Compositrice e pianista, Valentina Casesa (1981) è autrice di musica strumentale e d’opera, musica per le immagini e per la danza. Le sue composizioni sono narrazioni in continua evoluzione, senza certezza di sviluppo e fine, moti continui che avvolgono in calmi paesaggi o sorprendono con scarti improvvisi, e coinvolgono ascoltatori da qualsiasi background sollecitando emozioni e immagini profonde, complice anche una ricerca del colore strumentale sempre ben ponderata e spesso sorprendente. Diplomata con lode in pianoforte, composizione e direzione di coro al Conservatorio Bellini di Palermo, è co-fondatrice e pianista del Trio Artè, e ha scritto opere di vario genere e di notevole impatto – da Perceptions in onore di Sofia Gubaidulina a Aspettando Violetta, realizzata in Piazza Maggiore a Bologna in memoria delle vittime della strage del 2 Agosto 1980 e trasmessa da Rai TV. Orior è il suo primo album e anticipa un nuovo lavoro, di più lunga durata, previsto per il 2017.

Già dal titolo – “orior, orieris” in latino significa nascere, cominciare – si percepisce il senso di novità, quasi primaverile, del lavoro della Casesa. Non solo un lavoro di presentazione, non un semplice biglietto da visita, ma l’inizio di un cammino, il primo passo di un percorso, un itinerario tra ricordi e note, che raccoglie sollecitazioni tanto dal suo lavoro come pianista per la danza (come nella traccia d’apertura, Untitled #1) quanto dall’esperienza sedimentata in Sicilia di memorie wagneriane (come nelle due diverse interpretazioni di Saracina), speziata anche da echi di Sakamoto e Satie, e sedimentazioni dal grande repertorio tardoromantico. Immaginazione che muta in musica in presa diretta, prodotto live-in-studio senza tagli ed editing. Come dichiara l’autrice: “Ogni partitura rappresenta un viaggio, per me e per chi ascolta, e così anche ogni registrazione, perché durante il lavoro in studio non hai mai una percezione definitiva, se non solo dopo aver affrontato un percorso, un viaggio, attraverso lo strumento. Riesco a scrivere soltanto immaginando. Ricreare attraverso il pianoforte un luogo, un accadimento, un profumo, colore, emozione, è il modo in cui cerco di comunicare col mondo, sentendone profondamente, a volte anche violentemente, ogni più lieve inflessione e sfumatura. Per questo la mia ricerca si fonda sull’essenza del suono, il quale essendo mezzo di trasmissione di energia, percorre non solo gli spazi ma è capace di entrare dentro l’anima fisicamente, ponendosi in risonanza con l’uomo”.
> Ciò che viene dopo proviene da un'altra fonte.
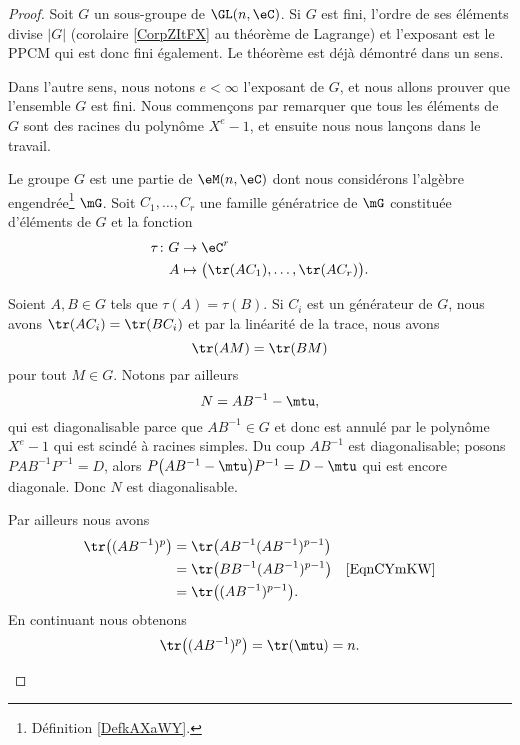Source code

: \begin{proof}
	Soit \( G\) un sous-groupe de \( \GL(n,\eC)\). Si \( G\) est fini, l'ordre de ses éléments divise \( | G |\) (corolaire \ref{CorpZItFX} au théorème de Lagrange) et l'exposant est le PPCM qui est donc fini également. Le théorème est déjà démontré dans un sens.

	Dans l'autre sens, nous notons \( e<\infty\) l'exposant de \( G\), et nous allons prouver que l'ensemble \( G\) est fini. Nous commençons par remarquer que tous les éléments de \( G\) sont des racines du polynôme \( X^e-1\), et ensuite nous nous lançons dans le travail.

	\begin{subproof}
		\spitem[Générateurs]

		Le groupe \( G\) est une partie de \( \eM(n,\eC)\) dont nous considérons l'algèbre engendrée\footnote{Définition \ref{DefkAXaWY}.} \( \mG\). Soit \( C_1,\ldots, C_r\) une famille génératrice de \( \mG\) constituée d'éléments de \( G\) et la fonction
		\begin{equation}
			\begin{aligned}
				\tau\colon G & \to \eC^r                                        \\
				A            & \mapsto \big( \tr(AC_1),\ldots, \tr(AC_r) \big).
			\end{aligned}
		\end{equation}

		 Soient \( A,B\in G\) tels que \( \tau(A)=\tau(B)\). Si \( C_i\) est un générateur de \( G\), nous avons \( \tr(AC_i)=\tr(BC_i)\) et par la linéarité de la trace, nous avons
		\begin{equation}    \label{EqnCYmKW}
			\tr(AM)=\tr(BM)
		\end{equation}
		pour tout \( M\in G\). Notons par ailleurs
		\begin{equation}
			N=AB^{-1}-\mtu,
		\end{equation}
		qui est diagonalisable parce que \( AB^{-1}\in G\) et donc est annulé par le polynôme \( X^e-1\) qui est scindé à racines simples. Du coup \( AB^{-1}\) est diagonalisable; posons \( PAB^{-1}P^{-1}=D\), alors \( P\big( AB^{-1}-\mtu \big)P^{-1}=D-\mtu\) qui est encore diagonale. Donc \( N\) est diagonalisable.

		Par ailleurs nous avons
		\begin{subequations}
			\begin{align}
				\tr\big( (AB^{-1})^p \big) & =\tr\big( AB^{-1}(AB^{-1})^{p-1} \big)                           \\
				                           & =\tr\big( BB^{-1}(AB^{-1})^{p-1} \big) & \text{\eqref{EqnCYmKW}} \\
				                           & =\tr\big( (AB^{-1})^{p-1} \big).
			\end{align}
		\end{subequations}
		En continuant nous obtenons
		\begin{equation}
			\tr\big(  (AB^{-1})^p \big)=\tr(\mtu)=n.
		\end{equation}


\end{subproof}
\end{proof}

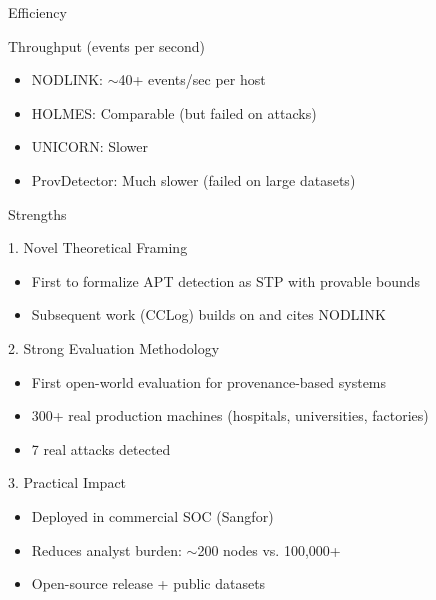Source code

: \documentclass[11pt, aspectratio=169]{beamer}
\begin{document}
\begin{frame}{Efficiency}
    \begin{block}{Throughput (events per second)}
        \begin{itemize}
            \item NODLINK: $\sim$40+ events/sec per host
            \item HOLMES: Comparable (but failed on attacks)
            \item UNICORN: Slower
            \item ProvDetector: Much slower (failed on large datasets)
        \end{itemize}
    \end{block}
\end{frame}


\begin{frame}{Strengths}
    \begin{exampleblock}{1. Novel Theoretical Framing}
        \begin{itemize}
            \item First to formalize APT detection as STP with provable bounds
            \item Subsequent work (CCLog) builds on and cites NODLINK
        \end{itemize}
    \end{exampleblock}
    \begin{exampleblock}{2. Strong Evaluation Methodology}
        \begin{itemize}
            \item First open-world evaluation for provenance-based systems
            \item 300+ real production machines (hospitals, universities, factories)
            \item 7 real attacks detected
        \end{itemize}
    \end{exampleblock}
    \begin{exampleblock}{3. Practical Impact}
        \begin{itemize}
            \item Deployed in commercial SOC (Sangfor)
            \item Reduces analyst burden: $\sim$200 nodes vs. 100,000+
            \item Open-source release + public datasets
        \end{itemize}
    \end{exampleblock}
\end{frame}
\end{document}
Orior è composto da cinque brani: una sorta di piccolo scrigno ‘modern classical’ che Valentina ha sigillato prima di partire per questa avventura discografica che la vedrà tornare in studio per il suo album di lunga durata nel 2017. Ciononostante, Orior è un’opera di significativa meditazione sul suono e sul suo significato più profondo, prendendo per mano l’ascoltatore: “La ricerca di “essenza del suono” è stata la estrema concentrazione sulla vita del suono e sulle sue trasformazioni, per ogni brano, per ogni singola frase musicale, ogni nota, ogni singolo respiro, la trasformazione degli armonici in altri armonici, anche con l’uso del pedale come ulteriore e specifico strumento all’interno del pianoforte. Mi è piaciuta molto l’idea – prima con la registrazione in presa diretta e poi col missaggio – di sentire ogni suono vivo, presente, e di portare l’ascoltatore dentro il suono avvolto dallo stesso, come se il mio suono fosse una calda coperta in una fredda sera d’inverno”.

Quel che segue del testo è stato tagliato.